▶ Description of the task:
In the entries below, count the lines that contain the word "created" and give only that number.
[Material supplied Boundary: Start]
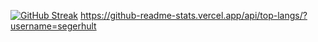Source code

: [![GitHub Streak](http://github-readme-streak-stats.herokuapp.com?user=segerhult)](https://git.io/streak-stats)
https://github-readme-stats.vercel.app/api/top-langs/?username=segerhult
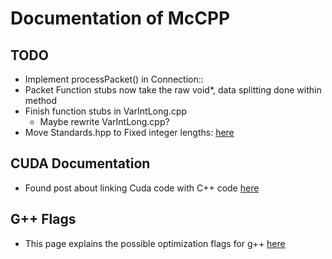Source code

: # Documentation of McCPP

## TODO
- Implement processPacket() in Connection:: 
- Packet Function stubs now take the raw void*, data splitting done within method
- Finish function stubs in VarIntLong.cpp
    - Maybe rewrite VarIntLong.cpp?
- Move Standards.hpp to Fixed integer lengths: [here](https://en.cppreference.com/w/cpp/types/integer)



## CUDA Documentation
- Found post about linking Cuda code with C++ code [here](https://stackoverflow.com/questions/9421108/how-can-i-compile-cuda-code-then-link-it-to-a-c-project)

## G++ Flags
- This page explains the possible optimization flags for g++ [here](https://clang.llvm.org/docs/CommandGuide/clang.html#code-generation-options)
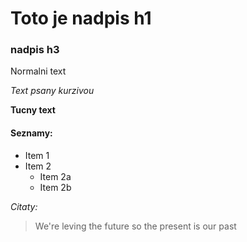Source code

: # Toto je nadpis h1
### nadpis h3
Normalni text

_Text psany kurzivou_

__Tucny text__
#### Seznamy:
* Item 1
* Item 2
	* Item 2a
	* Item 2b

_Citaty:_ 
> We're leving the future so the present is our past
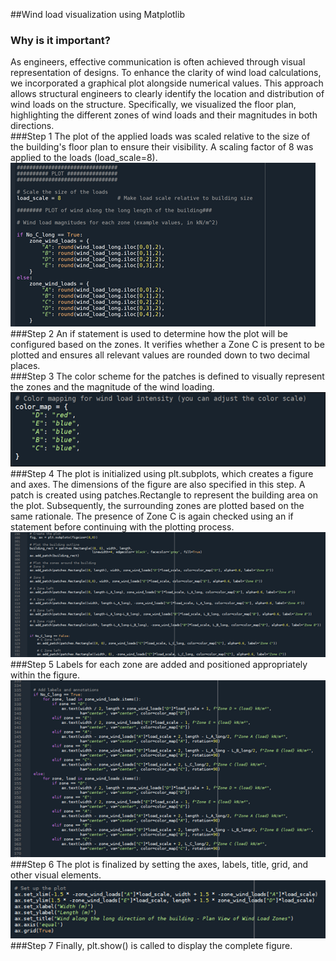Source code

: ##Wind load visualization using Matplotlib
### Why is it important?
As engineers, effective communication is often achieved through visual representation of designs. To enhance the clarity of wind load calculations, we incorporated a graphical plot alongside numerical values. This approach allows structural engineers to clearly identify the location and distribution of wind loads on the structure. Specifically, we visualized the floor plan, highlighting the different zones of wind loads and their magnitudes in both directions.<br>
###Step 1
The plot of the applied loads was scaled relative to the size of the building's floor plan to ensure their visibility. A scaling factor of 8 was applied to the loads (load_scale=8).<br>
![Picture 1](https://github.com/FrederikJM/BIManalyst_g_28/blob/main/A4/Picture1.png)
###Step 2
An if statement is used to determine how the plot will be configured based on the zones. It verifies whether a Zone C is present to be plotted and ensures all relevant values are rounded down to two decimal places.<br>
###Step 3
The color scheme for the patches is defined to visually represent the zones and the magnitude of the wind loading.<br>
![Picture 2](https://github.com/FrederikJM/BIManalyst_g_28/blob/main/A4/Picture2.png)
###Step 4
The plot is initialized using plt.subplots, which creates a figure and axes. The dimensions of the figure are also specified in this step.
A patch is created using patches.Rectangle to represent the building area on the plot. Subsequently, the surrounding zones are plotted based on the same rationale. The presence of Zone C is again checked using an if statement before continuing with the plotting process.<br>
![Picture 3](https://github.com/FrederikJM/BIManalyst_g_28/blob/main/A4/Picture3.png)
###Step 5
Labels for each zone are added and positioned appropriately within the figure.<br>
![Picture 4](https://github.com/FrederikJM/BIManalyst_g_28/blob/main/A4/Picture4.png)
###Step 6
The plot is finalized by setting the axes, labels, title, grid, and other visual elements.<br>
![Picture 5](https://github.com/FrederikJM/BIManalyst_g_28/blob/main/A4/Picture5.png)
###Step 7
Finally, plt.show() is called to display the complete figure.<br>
[Material supplied Boundary: End]
[Material supplied Boundary: Start]
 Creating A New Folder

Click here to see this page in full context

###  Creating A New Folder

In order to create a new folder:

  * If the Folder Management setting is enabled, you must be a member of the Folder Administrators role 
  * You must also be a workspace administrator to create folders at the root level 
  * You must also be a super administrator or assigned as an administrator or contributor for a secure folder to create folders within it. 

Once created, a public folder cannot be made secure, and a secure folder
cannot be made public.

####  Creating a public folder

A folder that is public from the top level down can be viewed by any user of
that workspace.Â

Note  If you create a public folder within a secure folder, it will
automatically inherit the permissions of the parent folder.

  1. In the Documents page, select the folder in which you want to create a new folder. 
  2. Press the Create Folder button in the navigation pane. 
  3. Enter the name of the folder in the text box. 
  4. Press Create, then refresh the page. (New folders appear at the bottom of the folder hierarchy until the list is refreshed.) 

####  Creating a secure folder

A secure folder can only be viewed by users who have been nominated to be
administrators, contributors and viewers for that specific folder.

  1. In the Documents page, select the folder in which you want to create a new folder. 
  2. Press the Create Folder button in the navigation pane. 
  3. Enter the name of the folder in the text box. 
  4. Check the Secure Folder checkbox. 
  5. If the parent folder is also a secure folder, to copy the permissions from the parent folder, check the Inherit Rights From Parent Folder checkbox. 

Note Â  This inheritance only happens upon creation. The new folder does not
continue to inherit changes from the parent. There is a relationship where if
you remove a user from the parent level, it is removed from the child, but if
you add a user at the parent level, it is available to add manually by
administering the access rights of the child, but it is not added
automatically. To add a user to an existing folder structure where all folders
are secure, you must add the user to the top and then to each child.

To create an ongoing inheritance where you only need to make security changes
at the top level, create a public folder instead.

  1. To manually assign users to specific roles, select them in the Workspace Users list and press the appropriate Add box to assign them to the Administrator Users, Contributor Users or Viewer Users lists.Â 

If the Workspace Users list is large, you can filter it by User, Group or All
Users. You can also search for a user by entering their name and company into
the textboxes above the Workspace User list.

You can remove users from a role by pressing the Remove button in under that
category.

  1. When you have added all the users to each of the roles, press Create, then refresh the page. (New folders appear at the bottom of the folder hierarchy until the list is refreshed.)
[Material supplied Boundary: End]
[Material supplied Boundary: Start]
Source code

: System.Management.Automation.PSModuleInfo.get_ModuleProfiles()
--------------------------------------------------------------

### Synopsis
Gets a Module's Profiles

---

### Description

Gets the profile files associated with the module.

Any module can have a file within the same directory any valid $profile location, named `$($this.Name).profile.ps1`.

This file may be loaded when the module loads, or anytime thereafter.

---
[Material supplied Boundary: End]
▶ Solution for this exercise:
2